### REQUIRED ACTION:
Return, word for word, the lines of the listing below from the one with "담당자가 직접하지 않습니다." through the one with "<p>Input is terminated", and no other lines.

Top of DATA

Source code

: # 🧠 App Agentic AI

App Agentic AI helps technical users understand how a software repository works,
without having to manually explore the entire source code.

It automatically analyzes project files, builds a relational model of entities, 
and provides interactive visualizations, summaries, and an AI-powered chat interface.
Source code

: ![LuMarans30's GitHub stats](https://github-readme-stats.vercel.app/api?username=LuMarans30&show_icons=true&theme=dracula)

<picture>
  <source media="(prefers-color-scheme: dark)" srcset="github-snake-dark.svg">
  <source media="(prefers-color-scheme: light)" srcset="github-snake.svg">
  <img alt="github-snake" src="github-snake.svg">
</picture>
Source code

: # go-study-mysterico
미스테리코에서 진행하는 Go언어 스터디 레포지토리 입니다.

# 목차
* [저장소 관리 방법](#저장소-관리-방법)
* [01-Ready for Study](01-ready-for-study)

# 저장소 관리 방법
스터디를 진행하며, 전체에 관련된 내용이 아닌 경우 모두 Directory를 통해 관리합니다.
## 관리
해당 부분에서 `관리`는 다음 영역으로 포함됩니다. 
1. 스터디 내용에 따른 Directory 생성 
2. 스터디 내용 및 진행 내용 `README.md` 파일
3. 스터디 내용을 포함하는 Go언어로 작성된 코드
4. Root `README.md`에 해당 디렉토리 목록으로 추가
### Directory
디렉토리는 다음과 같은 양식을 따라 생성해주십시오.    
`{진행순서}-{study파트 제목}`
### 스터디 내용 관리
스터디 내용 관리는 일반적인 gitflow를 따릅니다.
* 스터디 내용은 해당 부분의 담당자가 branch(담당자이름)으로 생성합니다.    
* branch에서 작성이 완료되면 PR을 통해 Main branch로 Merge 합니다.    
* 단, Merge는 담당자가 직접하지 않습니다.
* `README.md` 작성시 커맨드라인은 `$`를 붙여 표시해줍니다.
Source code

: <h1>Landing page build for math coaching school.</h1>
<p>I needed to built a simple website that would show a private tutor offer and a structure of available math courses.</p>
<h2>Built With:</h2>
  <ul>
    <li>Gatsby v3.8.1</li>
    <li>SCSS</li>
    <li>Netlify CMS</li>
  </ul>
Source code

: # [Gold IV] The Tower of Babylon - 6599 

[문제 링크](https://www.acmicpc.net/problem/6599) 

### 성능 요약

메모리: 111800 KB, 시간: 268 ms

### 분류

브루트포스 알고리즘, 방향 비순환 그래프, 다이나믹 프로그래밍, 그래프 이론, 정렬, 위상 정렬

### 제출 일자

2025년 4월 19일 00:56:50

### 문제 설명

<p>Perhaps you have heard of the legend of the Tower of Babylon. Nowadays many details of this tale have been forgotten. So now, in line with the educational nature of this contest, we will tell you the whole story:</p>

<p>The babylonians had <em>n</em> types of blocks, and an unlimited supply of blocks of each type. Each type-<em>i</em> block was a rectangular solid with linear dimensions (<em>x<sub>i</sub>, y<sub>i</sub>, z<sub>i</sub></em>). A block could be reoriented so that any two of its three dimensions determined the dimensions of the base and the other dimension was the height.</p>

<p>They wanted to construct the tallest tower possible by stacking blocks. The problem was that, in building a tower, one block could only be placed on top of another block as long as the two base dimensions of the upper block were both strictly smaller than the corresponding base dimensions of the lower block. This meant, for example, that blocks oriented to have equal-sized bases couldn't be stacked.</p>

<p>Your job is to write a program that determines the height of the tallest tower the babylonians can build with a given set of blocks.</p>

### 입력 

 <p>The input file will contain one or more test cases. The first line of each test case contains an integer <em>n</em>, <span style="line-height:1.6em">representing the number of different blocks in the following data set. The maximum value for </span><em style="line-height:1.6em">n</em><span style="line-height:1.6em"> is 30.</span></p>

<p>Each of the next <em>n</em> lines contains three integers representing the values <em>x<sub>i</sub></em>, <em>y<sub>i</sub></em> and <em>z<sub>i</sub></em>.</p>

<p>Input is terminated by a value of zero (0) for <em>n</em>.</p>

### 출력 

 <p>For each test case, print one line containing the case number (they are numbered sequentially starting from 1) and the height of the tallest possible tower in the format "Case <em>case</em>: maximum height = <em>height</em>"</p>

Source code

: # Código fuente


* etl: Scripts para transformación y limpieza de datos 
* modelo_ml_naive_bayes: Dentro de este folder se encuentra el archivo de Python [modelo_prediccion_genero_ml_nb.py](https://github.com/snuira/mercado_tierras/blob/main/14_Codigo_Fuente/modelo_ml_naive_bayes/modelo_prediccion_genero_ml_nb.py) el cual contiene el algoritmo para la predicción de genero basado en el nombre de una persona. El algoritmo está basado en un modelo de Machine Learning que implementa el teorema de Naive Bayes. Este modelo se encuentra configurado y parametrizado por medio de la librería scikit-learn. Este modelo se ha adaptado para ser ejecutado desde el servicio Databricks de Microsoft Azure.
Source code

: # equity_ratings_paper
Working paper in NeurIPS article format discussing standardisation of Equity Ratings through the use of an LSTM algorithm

Bottom of DATA

### RESULT OF THIS EXERCISE:
* 단, Merge는 담당자가 직접하지 않습니다.
* `README.md` 작성시 커맨드라인은 `$`를 붙여 표시해줍니다.
Source code

: <h1>Landing page build for math coaching school.</h1>
<p>I needed to built a simple website that would show a private tutor offer and a structure of available math courses.</p>
<h2>Built With:</h2>
  <ul>
    <li>Gatsby v3.8.1</li>
    <li>SCSS</li>
    <li>Netlify CMS</li>
  </ul>
Source code

: # [Gold IV] The Tower of Babylon - 6599 

[문제 링크](https://www.acmicpc.net/problem/6599) 

### 성능 요약

메모리: 111800 KB, 시간: 268 ms

### 분류

브루트포스 알고리즘, 방향 비순환 그래프, 다이나믹 프로그래밍, 그래프 이론, 정렬, 위상 정렬

### 제출 일자

2025년 4월 19일 00:56:50

### 문제 설명

<p>Perhaps you have heard of the legend of the Tower of Babylon. Nowadays many details of this tale have been forgotten. So now, in line with the educational nature of this contest, we will tell you the whole story:</p>

<p>The babylonians had <em>n</em> types of blocks, and an unlimited supply of blocks of each type. Each type-<em>i</em> block was a rectangular solid with linear dimensions (<em>x<sub>i</sub>, y<sub>i</sub>, z<sub>i</sub></em>). A block could be reoriented so that any two of its three dimensions determined the dimensions of the base and the other dimension was the height.</p>

<p>They wanted to construct the tallest tower possible by stacking blocks. The problem was that, in building a tower, one block could only be placed on top of another block as long as the two base dimensions of the upper block were both strictly smaller than the corresponding base dimensions of the lower block. This meant, for example, that blocks oriented to have equal-sized bases couldn't be stacked.</p>

<p>Your job is to write a program that determines the height of the tallest tower the babylonians can build with a given set of blocks.</p>

### 입력 

 <p>The input file will contain one or more test cases. The first line of each test case contains an integer <em>n</em>, <span style="line-height:1.6em">representing the number of different blocks in the following data set. The maximum value for </span><em style="line-height:1.6em">n</em><span style="line-height:1.6em"> is 30.</span></p>

<p>Each of the next <em>n</em> lines contains three integers representing the values <em>x<sub>i</sub></em>, <em>y<sub>i</sub></em> and <em>z<sub>i</sub></em>.</p>

<p>Input is terminated by a value of zero (0) for <em>n</em>.</p>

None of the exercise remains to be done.